* **The data**:
------------

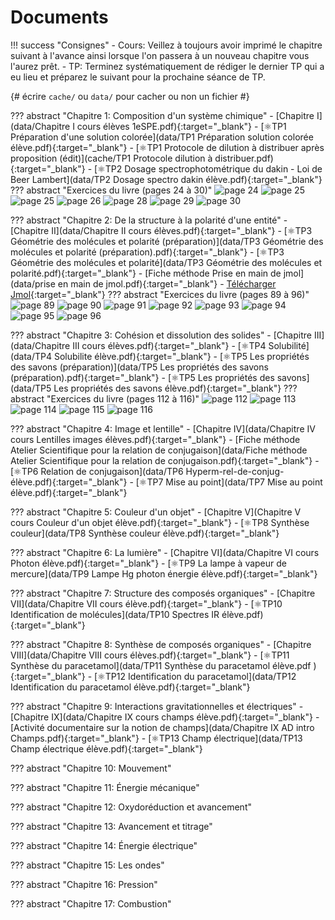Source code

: # Documents


!!! success "Consignes"
    - Cours: Veillez à toujours avoir imprimé le chapitre suivant à l'avance ainsi lorsque l'on passera à un nouveau chapitre vous l'aurez prêt.
    - TP: Terminez systématiquement de rédiger le dernier TP qui a eu lieu et préparez le suivant pour la prochaine séance de TP. 



{# écrire `cache/` ou `data/` pour cacher ou non un fichier #} 

??? abstract "Chapitre 1: Composition d'un système chimique"
    - [Chapitre I](data/Chapitre I cours élèves 1eSPE.pdf){:target="_blank"}
    - [⚛️TP1 Préparation d'une solution colorée](data/TP1 Préparation solution colorée élève.pdf){:target="_blank"}
    - [⚛️TP1 Protocole de dilution à distribuer après proposition (édit)](cache/TP1 Protocole dilution à distribuer.pdf){:target="_blank"}
    - [⚛️TP2 Dosage spectrophotométrique du dakin - Loi de Beer Lambert](data/TP2 Dosage spectro dakin élève.pdf){:target="_blank"}    
    ??? abstract "Exercices du livre (pages 24 à 30)"
        ![page 24](data/p24.png)
        ![page 25](data/p25.png)
        ![page 25](data/p25.png)
        ![page 26](data/p26.png)
        ![page 28](data/p28.png)
        ![page 29](data/p29.png)
        ![page 30](data/p30.png)

    
??? abstract "Chapitre 2: De la structure à la polarité d'une entité"
    - [Chapitre II](data/Chapitre II cours élèves.pdf){:target="_blank"}
    - [⚛️TP3  Géométrie des molécules et polarité (préparation)](data/TP3 Géométrie des molécules et polarité (préparation).pdf){:target="_blank"}
    - [⚛️TP3 Géométrie des molécules et polarité](data/TP3 Géométrie des molécules et polarité.pdf){:target="_blank"}
    - [Fiche méthode Prise en main de jmol](data/prise en main de jmol.pdf){:target="_blank"}
    - [Télécharger Jmol](http://sourceforge.net/projects/jmol/files/latest/download?source=files){:target="_blank"}
    ??? abstract "Exercices du livre (pages 89 à 96)"
        ![page 89](data/p89.png)
        ![page 90](data/p90.png)
        ![page 91](data/p91.png)
        ![page 92](data/p92.png)
        ![page 93](data/p93.png)
        ![page 94](data/p94.png)
        ![page 95](data/p95.png)
        ![page 96](data/p96.png)        
    
??? abstract "Chapitre 3: Cohésion et dissolution des solides"
    - [Chapitre III](data/Chapitre III cours élèves.pdf){:target="_blank"}
    - [⚛️TP4 Solubilité](data/TP4 Solubilite élève.pdf){:target="_blank"}
    - [⚛️TP5 Les propriétés des savons (préparation)](data/TP5 Les propriétés des savons (préparation).pdf){:target="_blank"}
    - [⚛️TP5 Les propriétés des savons](data/TP5 Les propriétés des savons élève.pdf){:target="_blank"}
    ??? abstract "Exercices du livre (pages 112 à 116)" 
        ![page 112](data/p112.png)
        ![page 113](data/p113.png)
        ![page 114](data/p114.png)
        ![page 115](data/p115.png)
        ![page 116](data/p116.png)

    
??? abstract "Chapitre 4: Image et lentille"
    - [Chapitre IV](data/Chapitre IV cours Lentilles images élèves.pdf){:target="_blank"}
    - [Fiche méthode Atelier Scientifique pour la relation de conjugaison](data/Fiche méthode Atelier Scientifique pour la relation de conjugaison.pdf){:target="_blank"}
    - [⚛️TP6 Relation de conjugaison](data/TP6 Hyperm-rel-de-conjug-élève.pdf){:target="_blank"}
    - [⚛️TP7 Mise au point](data/TP7 Mise au point élève.pdf){:target="_blank"}



??? abstract "Chapitre 5: Couleur d'un objet"
    - [Chapitre V](Chapitre V cours Couleur d'un objet élève.pdf){:target="_blank"}
    - [⚛️TP8 Synthèse couleur](data/TP8 Synthèse couleur élève.pdf){:target="_blank"}

 
??? abstract "Chapitre 6: La lumière"
    - [Chapitre VI](data/Chapitre VI cours Photon élève.pdf){:target="_blank"}
    - [⚛️TP9 La lampe à vapeur de mercure](data/TP9 Lampe Hg photon énergie élève.pdf){:target="_blank"}
 
??? abstract "Chapitre 7: Structure des composés organiques"
    - [Chapitre VII](data/Chapitre VII cours élève.pdf){:target="_blank"}
    - [⚛️TP10 Identification de molécules](data/TP10 Spectres IR élève.pdf){:target="_blank"}
 
 
??? abstract "Chapitre 8: Synthèse de composés organiques"
    - [Chapitre VIII](data/Chapitre VIII cours élèves.pdf){:target="_blank"}
    - [⚛️TP11 Synthèse du paracetamol](data/TP11 Synthèse du paracetamol élève.pdf      ){:target="_blank"}
    - [⚛️TP12 Identification du paracetamol](data/TP12 Identification du paracetamol élève.pdf){:target="_blank"}
    
??? abstract "Chapitre 9: Interactions gravitationnelles et électriques"
    - [Chapitre IX](data/Chapitre IX cours champs élève.pdf){:target="_blank"}
    - [Activité documentaire sur la notion de champs](data/Chapitre IX AD intro Champs.pdf){:target="_blank"}
    - [⚛️TP13 Champ électrique](data/TP13 Champ électrique élève.pdf){:target="_blank"}    
 
??? abstract "Chapitre 10: Mouvement"

 
??? abstract "Chapitre 11: Énergie mécanique"

 
??? abstract "Chapitre 12: Oxydoréduction et avancement"

 
??? abstract "Chapitre 13: Avancement et titrage"

 
??? abstract "Chapitre 14: Énergie électrique"

 
??? abstract "Chapitre 15: Les ondes"

 
??? abstract "Chapitre 16: Pression"

 
??? abstract "Chapitre 17: Combustion"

------------

* **What is needed**:
Extract from the records above the lines from the one containing "- [Chapitre I](data/Chapitre" to the one containing "- [⚛️TP1 Protocole", both lines included, exactly as they appear and with nothing else.

* **Answer for the task**:
    - [Chapitre I](data/Chapitre I cours élèves 1eSPE.pdf){:target="_blank"}
    - [⚛️TP1 Préparation d'une solution colorée](data/TP1 Préparation solution colorée élève.pdf){:target="_blank"}
    - [⚛️TP1 Protocole de dilution à distribuer après proposition (édit)](cache/TP1 Protocole dilution à distribuer.pdf){:target="_blank"}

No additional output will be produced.